Collected data:
---*---

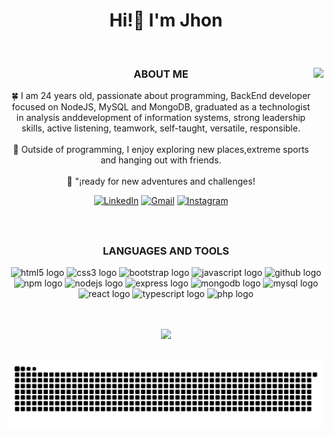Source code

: <div align="center">
    <h1 align="center">Hi!👋 I'm Jhon</h1>
</div>  

<br clear="both">

<div align="center">
    
<img align="right" height="260" src="https://camo.githubusercontent.com/62da68eb62b1e5f175f7d1f0191dd89a653d7908feb22d37d4a0ab07365d6791/68747470733a2f2f6d656469612e67697068792e636f6d2f6d656469612f4d3967624264396e6244724f5475314d71782f67697068792e676966"  />

<h3 align="center">ABOUT ME</h3>

<p align="center">🍀 I am 24 years old, passionate about programming, BackEnd developer focused on NodeJS, MySQL and MongoDB, graduated as a technologist in analysis anddevelopment of information systems, strong leadership skills, active listening, teamwork, self-taught, versatile, responsible. <br><br>🚀 Outside of programming, I enjoy exploring new places,extreme sports and hanging out with friends.<br><br>💯 "¡ready for new adventures and challenges!</p>

[![LinkedIn](https://img.shields.io/badge/LinkedIn-%230077B5.svg?logo=linkedin&logoColor=white)](https://www.linkedin.com/in/jhonhernandez1899/)
[![Gmail](https://img.shields.io/static/v1?message=Gmail&logo=gmail&label=&color=D14836&logoColor=white)](mailto:jhonhernandez.1899@gmail.com)
[![Instagram](https://img.shields.io/static/v1?message=Instagram&logo=instagram&label=&color=E4405F&logoColor=white)](https://www.instagram.com/jhon._.hernandez/)

</div>

<br clear="both">

<div align="center">
    <h3>LANGUAGES AND TOOLS</h3>
    <img src="https://cdn.jsdelivr.net/gh/devicons/devicon/icons/html5/html5-original.svg" height="40" alt="html5 logo" />
    <img src="https://cdn.jsdelivr.net/gh/devicons/devicon/icons/css3/css3-original.svg" height="40" alt="css3 logo" />
    <img src="https://cdn.jsdelivr.net/gh/devicons/devicon/icons/bootstrap/bootstrap-original.svg" height="40" alt="bootstrap logo" />
    <img src="https://cdn.jsdelivr.net/gh/devicons/devicon/icons/javascript/javascript-original.svg" height="40" alt="javascript logo" />
    <img src="https://cdn.jsdelivr.net/gh/devicons/devicon/icons/github/github-original.svg" height="40" alt="github logo" />
    <img src="https://cdn.jsdelivr.net/gh/devicons/devicon/icons/npm/npm-original-wordmark.svg" height="40" alt="npm logo" />
    <img src="https://cdn.jsdelivr.net/gh/devicons/devicon/icons/nodejs/nodejs-original.svg" height="40" alt="nodejs logo" />
    <img src="https://cdn.jsdelivr.net/gh/devicons/devicon/icons/express/express-original.svg" height="40" alt="express logo" />
    <img src="https://cdn.jsdelivr.net/gh/devicons/devicon/icons/mongodb/mongodb-original.svg" height="40" alt="mongodb logo" />
    <img src="https://cdn.jsdelivr.net/gh/devicons/devicon/icons/mysql/mysql-original.svg" height="40" alt="mysql logo" />
    <img src="https://cdn.jsdelivr.net/gh/devicons/devicon/icons/react/react-original.svg" height="40" alt="react logo" />
    <img src="https://cdn.jsdelivr.net/gh/devicons/devicon/icons/typescript/typescript-original.svg" height="40" alt="typescript logo" />
    <img src="https://cdn.jsdelivr.net/gh/devicons/devicon/icons/php/php-original.svg" height="40" alt="php logo" />
</div>

<br clear="both">
<br clear="both">

<div align="center">
    
![](https://github-readme-streak-stats.herokuapp.com/?user=JhonHernandezz&theme=blue-green&hide_border=true)
</div>

<br clear="both">

<div align="center">
    <picture>
          <source media="(prefers-color-scheme: dark)" srcset="https://raw.githubusercontent.com/JhonHernandezz/JhonHernandezz/output/github-contribution-grid-snake-dark.svg">
          <img alt="github contribution grid snake animation" src="https://raw.githubusercontent.com/JhonHernandezz/JhonHernandezz/output/github-contribution-grid-snake.svg">
    </picture>  
</div>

---*---

> Exercise prompt:
For every line of the data above that contains "label", copy that line.

> Task output:
[![Gmail](https://img.shields.io/static/v1?message=Gmail&logo=gmail&label=&color=D14836&logoColor=white)](mailto:jhonhernandez.1899@gmail.com)
[![Instagram](https://img.shields.io/static/v1?message=Instagram&logo=instagram&label=&color=E4405F&logoColor=white)](https://www.instagram.com/jhon._.hernandez/)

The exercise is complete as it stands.